The Science of What We Do

     Commonly referred to as HPPD, hypersonic plasma particle deposition is a process has allowed Rushford Hypersonic to begin leading the way in the deposition coating field of today.  With follow on chemical vapor deposition (CVD), we are opening new dimensions in nanophase material processing.

The process and equipment themselves were developed at the University of Minnesota Institute of Technology's Mechanical Engineering department.  The process itself starts in our patented nozzle, in which particles are dissassociated and then nucleate, forming a spray that embeds nanoparticles into substrate materials at a very high rate of speed (~2,400 m/s) with grain sizes in the range of 4-40 nanometers. This thin-film coating violates what is known as the Hall-Petch Relationship, which states that as grain size decreases, fracture toughness decreases while hardness increases. For HPPD coatings, as the grain size decreases there is seen a significant increase in BOTH hardness and fracture toughness.

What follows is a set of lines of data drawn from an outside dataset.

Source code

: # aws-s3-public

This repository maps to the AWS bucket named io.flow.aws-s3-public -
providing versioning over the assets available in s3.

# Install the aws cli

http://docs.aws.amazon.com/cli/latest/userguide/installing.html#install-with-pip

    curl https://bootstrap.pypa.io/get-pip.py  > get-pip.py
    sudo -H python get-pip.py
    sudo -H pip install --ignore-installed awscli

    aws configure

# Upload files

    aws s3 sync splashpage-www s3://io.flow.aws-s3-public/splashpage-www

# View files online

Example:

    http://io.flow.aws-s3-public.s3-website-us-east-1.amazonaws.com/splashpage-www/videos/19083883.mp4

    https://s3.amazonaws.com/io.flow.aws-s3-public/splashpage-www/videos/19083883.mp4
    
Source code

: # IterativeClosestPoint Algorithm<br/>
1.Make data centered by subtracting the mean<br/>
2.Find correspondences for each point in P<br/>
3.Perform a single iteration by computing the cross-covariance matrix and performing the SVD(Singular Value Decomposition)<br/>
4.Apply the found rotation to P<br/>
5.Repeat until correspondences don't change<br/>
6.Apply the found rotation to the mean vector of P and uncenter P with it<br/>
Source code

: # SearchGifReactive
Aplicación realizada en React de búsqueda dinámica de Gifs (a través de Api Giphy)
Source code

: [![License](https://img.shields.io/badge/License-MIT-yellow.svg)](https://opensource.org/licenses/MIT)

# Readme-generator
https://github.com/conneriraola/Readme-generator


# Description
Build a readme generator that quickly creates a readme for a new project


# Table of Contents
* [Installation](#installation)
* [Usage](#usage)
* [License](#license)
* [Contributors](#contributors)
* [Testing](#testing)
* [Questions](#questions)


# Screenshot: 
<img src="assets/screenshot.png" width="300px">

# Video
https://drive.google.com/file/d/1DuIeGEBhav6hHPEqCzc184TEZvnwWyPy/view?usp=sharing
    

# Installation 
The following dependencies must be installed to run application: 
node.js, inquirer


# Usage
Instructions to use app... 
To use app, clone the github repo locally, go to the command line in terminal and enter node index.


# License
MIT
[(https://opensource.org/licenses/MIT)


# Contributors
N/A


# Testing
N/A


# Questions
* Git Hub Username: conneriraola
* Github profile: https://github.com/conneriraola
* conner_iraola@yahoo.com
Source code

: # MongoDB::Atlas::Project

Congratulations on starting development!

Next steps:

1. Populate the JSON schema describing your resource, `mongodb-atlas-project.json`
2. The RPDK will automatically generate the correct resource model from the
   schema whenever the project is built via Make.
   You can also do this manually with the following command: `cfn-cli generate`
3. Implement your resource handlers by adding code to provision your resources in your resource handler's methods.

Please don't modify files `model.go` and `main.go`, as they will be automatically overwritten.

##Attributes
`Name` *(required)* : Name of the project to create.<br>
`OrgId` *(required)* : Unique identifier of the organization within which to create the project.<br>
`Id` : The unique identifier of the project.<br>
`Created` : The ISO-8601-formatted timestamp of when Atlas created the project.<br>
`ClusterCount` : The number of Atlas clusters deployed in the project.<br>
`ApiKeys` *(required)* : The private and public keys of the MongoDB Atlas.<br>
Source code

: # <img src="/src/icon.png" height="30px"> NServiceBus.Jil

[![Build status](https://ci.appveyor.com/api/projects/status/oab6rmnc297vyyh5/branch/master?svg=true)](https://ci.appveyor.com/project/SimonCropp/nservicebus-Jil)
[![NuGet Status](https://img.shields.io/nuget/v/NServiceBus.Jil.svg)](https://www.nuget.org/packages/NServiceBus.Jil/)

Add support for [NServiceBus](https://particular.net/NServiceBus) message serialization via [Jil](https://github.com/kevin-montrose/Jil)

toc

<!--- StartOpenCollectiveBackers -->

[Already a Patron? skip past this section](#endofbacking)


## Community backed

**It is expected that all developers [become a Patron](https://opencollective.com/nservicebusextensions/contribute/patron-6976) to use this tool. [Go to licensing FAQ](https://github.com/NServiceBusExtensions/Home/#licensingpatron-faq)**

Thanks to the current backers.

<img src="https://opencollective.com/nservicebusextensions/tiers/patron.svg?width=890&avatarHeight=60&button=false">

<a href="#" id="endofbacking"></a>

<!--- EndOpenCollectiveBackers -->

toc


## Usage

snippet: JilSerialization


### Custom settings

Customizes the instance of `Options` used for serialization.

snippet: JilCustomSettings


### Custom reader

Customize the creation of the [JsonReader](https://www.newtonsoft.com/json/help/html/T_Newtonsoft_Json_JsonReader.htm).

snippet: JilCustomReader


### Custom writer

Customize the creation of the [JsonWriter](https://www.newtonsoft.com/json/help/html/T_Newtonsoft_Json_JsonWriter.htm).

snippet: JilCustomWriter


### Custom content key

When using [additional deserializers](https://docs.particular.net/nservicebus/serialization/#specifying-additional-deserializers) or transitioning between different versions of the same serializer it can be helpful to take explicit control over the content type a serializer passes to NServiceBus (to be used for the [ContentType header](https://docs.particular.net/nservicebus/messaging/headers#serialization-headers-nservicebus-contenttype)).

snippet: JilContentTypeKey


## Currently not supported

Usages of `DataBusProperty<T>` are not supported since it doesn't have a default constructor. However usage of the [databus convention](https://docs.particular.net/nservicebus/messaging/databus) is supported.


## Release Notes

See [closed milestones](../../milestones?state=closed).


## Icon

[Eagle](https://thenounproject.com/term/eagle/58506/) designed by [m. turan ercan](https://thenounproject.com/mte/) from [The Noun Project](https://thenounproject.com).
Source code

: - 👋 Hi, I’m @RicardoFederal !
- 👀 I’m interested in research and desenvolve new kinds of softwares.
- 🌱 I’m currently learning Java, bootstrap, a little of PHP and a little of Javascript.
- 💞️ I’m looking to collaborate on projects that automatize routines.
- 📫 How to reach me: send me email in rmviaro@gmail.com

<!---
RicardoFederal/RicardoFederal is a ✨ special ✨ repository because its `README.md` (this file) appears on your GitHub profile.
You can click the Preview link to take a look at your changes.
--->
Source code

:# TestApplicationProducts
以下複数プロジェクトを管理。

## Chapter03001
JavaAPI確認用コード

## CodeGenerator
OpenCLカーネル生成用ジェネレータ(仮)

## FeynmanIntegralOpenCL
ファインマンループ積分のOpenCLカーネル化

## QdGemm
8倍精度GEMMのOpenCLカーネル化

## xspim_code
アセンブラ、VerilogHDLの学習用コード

The HPPD process has undergone in-depth testing and characterization at the University of Minnesota, which found "...as grain size approaches sub 100 nanometer particle size with follow on CVD, fracture toughness increases."

"A nanoparticle containing some 30,000 silicon atoms and moving at 900 meters per second will bounce off a surface, but at 2000 meters per second, it sticks, according to computer simulations. The higher-speed impact causes two sequential changes in the crystalline structure." T. Dumitrica & M. Suri. University of MN, Phys. Rev. B 78.(2008)

But the most important part of what happens is the nanoparticle that is now stuck to the material it coated undergoes a phase transition in which, upon impact during its compressed state, each individual atom bonds to six neighbors.  This allows for the coating to be flexible, with the ability to be potentially the hardest coating in the market.